Our Opinion: What a truck. The Ford F-150 Raptor Supercab, or Ford Raptor for short, has carved its way into the history books as something special that didn’t look like it’d get a successor — and then a successor came. From the first generation to the second, Ford ditched the V8 power, leaving its 3.5-liter EcoBoost V6 to motivate the Raptor across jumps, through mud puddles and up mountains. Sadly, in my time with the pickup, I didn’t exactly have a chance to tool around the Michigan sand dunes or deep woods. Instead, I did what the majority of these trucks will do during their service lives: drive around the city.
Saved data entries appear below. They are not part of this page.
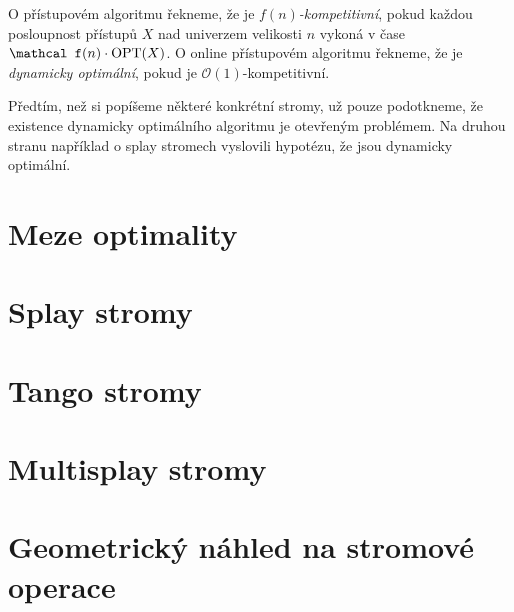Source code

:\begin{definice}
O přístupovém algoritmu řekneme, že je \emph{$f(n)$-kompetitivní}, pokud každou
posloupnost přístupů $X$ nad univerzem velikosti $n$ vykoná v čase $\mathcal
f(n)\cdot\opt(X)$. O online přístupovém algoritmu řekneme, že je
\emph{dynamicky optimální}, pokud je $\mathcal O(1)$-kompetitivní.
\end{definice}

Předtím, než si popíšeme některé konkrétní stromy, už pouze podotkneme, že
existence dynamicky optimálního algoritmu je otevřeným problémem. Na druhou
stranu například o splay stromech vyslovili \citet{splay} hypotézu, že jsou
dynamicky optimální.


\section{Meze optimality}

\section{Splay stromy}

\section{Tango stromy}

\section{Multisplay stromy}

\section{Geometrický náhled na stromové operace}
With the four-seat Supercab and the short bed, the Raptor is big but not unwieldy. You have to check your mirrors constantly in traffic because of the Raptor’s wide stance, but it managed Saturday Downtown Detroit traffic without a hitch. At stop lights, people would stare at the towering Raptor and look over its massive F-O-R-D emblazoned grille and various Raptor decals. There’s no mistaking this for an F-150 work truck. If you’re looking to make a fashion statement in a city center, it’s hard to top the Raptor — literally. And you will be the center of attention. At least I was, which might have coincided with a country music concert happening at the Fox theater.
The 3.5-liter EcoBoost V6 is plenty potent, and the 10-speed transmission helps keep the engine where it’s making power. That said, it’s hard not to miss the V8. The V6 makes a ton of turbo noise, which is great, but lacks the thunderous exhaust and underhood rumble you’d expect from a pickup with the Raptor’s attitude.
Since it’s capable of conquering anything off-road, pothole-riddled Midwestern streets are a moot point. The truck handles divots and holes with ease, and the massive sidewalls deflect most of the damage-inducing shock. From there, the Fox dampers handle the job of supporting the truck through the struggles of an urban commute. This could probably blow through most of these neighborhoods — houses, curbs, lawn furniture and all — without breaking a sweat.
If you’re looking to get noticed, and don’t want to shell out the coin for a Ferrari, Pagani or Rolls-Royce, the Raptor will get you eyes. Afterward, perhaps, you’ll dive deeper into the pickup’s toolbox and take the thing far off-road and treat yourself to an adventure. Or, just tool around and buy a new pair of glasses, like I did.